La mirada de Klara se dirigió más abajo hasta sus labios, pero apartó la vista rápidamente antes de que pudiera pensar en algo estúpido.

Luego estaba Irene.

Su belleza estaba en otro nivel.

Era una belleza sobrenatural, del tipo que te detendría en seco, del tipo que te atraería, te haría olvidar cómo hablar o respirar, justo como Lucian, pensó ella.

—¿Quieres un postre?

—preguntó Irene.

—No, gracias.

Estoy bien.

Irene se puso de pie y ayudó a Enoch y Roshan a limpiar la mesa.

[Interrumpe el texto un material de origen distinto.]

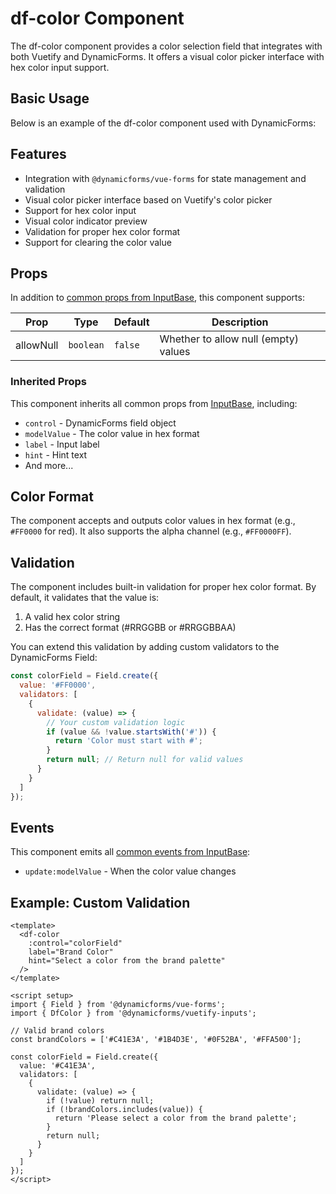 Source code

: # df-color Component

The df-color component provides a color selection field that integrates with both Vuetify and DynamicForms. It offers 
a visual color picker interface with hex color input support.

## Basic Usage

Below is an example of the df-color component used with DynamicForms:

<color-basic/>

## Features

- Integration with `@dynamicforms/vue-forms` for state management and validation
- Visual color picker interface based on Vuetify's color picker
- Support for hex color input
- Visual color indicator preview
- Validation for proper hex color format
- Support for clearing the color value

## Props

In addition to [common props from InputBase](./input-base), this component supports:

| Prop | Type | Default | Description |
|------|------|---------|-------------|
| allowNull | `boolean` | `false` | Whether to allow null (empty) values |

### Inherited Props

This component inherits all common props from [InputBase](./input-base), including:
- `control` - DynamicForms field object
- `modelValue` - The color value in hex format
- `label` - Input label
- `hint` - Hint text
- And more...

## Color Format

The component accepts and outputs color values in hex format (e.g., `#FF0000` for red). It also supports the 
alpha channel (e.g., `#FF0000FF`).

## Validation

The component includes built-in validation for proper hex color format. By default, it validates that the value is:

1. A valid hex color string
2. Has the correct format (#RRGGBB or #RRGGBBAA)

You can extend this validation by adding custom validators to the DynamicForms Field:

```javascript
const colorField = Field.create({
  value: '#FF0000',
  validators: [
    {
      validate: (value) => {
        // Your custom validation logic
        if (value && !value.startsWith('#')) {
          return 'Color must start with #';
        }
        return null; // Return null for valid values
      }
    }
  ]
});
```

## Events

This component emits all [common events from InputBase](./input-base):
- `update:modelValue` - When the color value changes

## Example: Custom Validation

```vue
<template>
  <df-color
    :control="colorField"
    label="Brand Color"
    hint="Select a color from the brand palette"
  />
</template>

<script setup>
import { Field } from '@dynamicforms/vue-forms';
import { DfColor } from '@dynamicforms/vuetify-inputs';

// Valid brand colors
const brandColors = ['#C41E3A', '#1B4D3E', '#0F52BA', '#FFA500'];

const colorField = Field.create({
  value: '#C41E3A',
  validators: [
    {
      validate: (value) => {
        if (!value) return null;
        if (!brandColors.includes(value)) {
          return 'Please select a color from the brand palette';
        }
        return null;
      }
    }
  ]
});
</script>
```

<script setup>
import ColorBasic from '../components/color-basic.vue';
</script>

Klara aprovechó la oportunidad para llevar a Hazel a un lado.

—¿Qué hizo ella a tu pierna?

—le susurró Klara.

—La curó con hierbas —se encogió de hombros Hazel.

—¿Estás segura de que podemos confiar en ella?

Es decir, ¿por qué nos está ayudando?

—Como dije antes, porque es una amiga —dijo Hazel con sequedad.

Klara sabía que Hazel le ocultaba algo.

¿En qué se había metido?

Ayudando a alguien que no le decía todo.

—Probablemente estén cansadas, ¿por qué no descansan?

—Irene habló mientras se acercaba.

—Sí, necesito dormir —dijo Hazel bostezando.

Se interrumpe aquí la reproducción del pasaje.